Experimenting on pigs, scientists have injected the animals’ hearts with a gene, which goes on to develop some of heart’s muscles into a natural pacemaker.

The trials are being attempted with an eye on the development of biological pacemaker, hoped to eventually supplant electrical pacemakers.

The natural entity in the body, which regulates the heart’s rhythm, is composed of a small cluster of cells that generates electrical activity.

“Rather than replacing that (malfunctioning heart) with an electronic device,” said researcher Dr Eugenio Cingolani at the Cedars-Sinai Heart Institute in Los Angeles, “we are converting your own regular myocytes into pacemaker cells to give you a stable rate and rhythm.”
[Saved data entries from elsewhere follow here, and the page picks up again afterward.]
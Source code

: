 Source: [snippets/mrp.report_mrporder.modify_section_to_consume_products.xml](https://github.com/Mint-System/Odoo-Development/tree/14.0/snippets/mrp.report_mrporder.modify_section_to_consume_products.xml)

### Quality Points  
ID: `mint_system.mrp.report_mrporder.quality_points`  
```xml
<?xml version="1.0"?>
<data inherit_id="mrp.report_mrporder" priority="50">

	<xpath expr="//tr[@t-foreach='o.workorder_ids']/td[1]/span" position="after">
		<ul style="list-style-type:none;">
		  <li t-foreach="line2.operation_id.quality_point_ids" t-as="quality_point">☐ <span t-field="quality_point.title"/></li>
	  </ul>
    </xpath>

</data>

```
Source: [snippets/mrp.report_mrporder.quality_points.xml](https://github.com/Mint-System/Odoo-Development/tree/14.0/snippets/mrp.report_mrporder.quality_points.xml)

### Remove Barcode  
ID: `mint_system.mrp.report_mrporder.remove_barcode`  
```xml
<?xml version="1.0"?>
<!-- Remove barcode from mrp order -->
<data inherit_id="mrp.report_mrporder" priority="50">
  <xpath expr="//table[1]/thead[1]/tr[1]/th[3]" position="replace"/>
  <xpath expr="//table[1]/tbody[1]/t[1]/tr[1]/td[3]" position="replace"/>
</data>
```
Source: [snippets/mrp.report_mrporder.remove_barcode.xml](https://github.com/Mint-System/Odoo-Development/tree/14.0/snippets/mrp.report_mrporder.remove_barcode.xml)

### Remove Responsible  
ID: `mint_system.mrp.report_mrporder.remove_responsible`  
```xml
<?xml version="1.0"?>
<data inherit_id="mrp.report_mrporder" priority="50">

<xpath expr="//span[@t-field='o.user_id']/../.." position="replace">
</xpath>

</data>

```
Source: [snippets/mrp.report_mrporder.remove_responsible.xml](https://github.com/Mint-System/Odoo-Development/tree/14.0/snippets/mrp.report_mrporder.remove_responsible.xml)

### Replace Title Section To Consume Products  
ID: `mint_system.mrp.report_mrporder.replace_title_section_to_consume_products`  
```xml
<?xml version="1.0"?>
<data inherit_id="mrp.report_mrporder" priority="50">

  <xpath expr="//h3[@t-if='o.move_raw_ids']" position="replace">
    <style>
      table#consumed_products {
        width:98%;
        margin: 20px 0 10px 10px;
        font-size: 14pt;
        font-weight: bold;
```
Gene therapy has long been viewed as a promising but risky field, particularly after early attempts to use it in people in the 1990s showed it could be dangerous and even fatal.

“This development heralds a new era of gene therapy, where genes are used not only to correct a deficiency disorder, but actually to convert one type of cell into another to treat disease,” said Eduardo Marban, director of the Cedars-Sinai Heart Institute.

David Friedman, chief of heart failure services at North Shore-LIJ’s Franklin Hospital in New York, who was not involved in the study, said future work in animals should reveal more safety and efficacy data, “such as lack of inflammation or systemic infection from the gene delivery process.”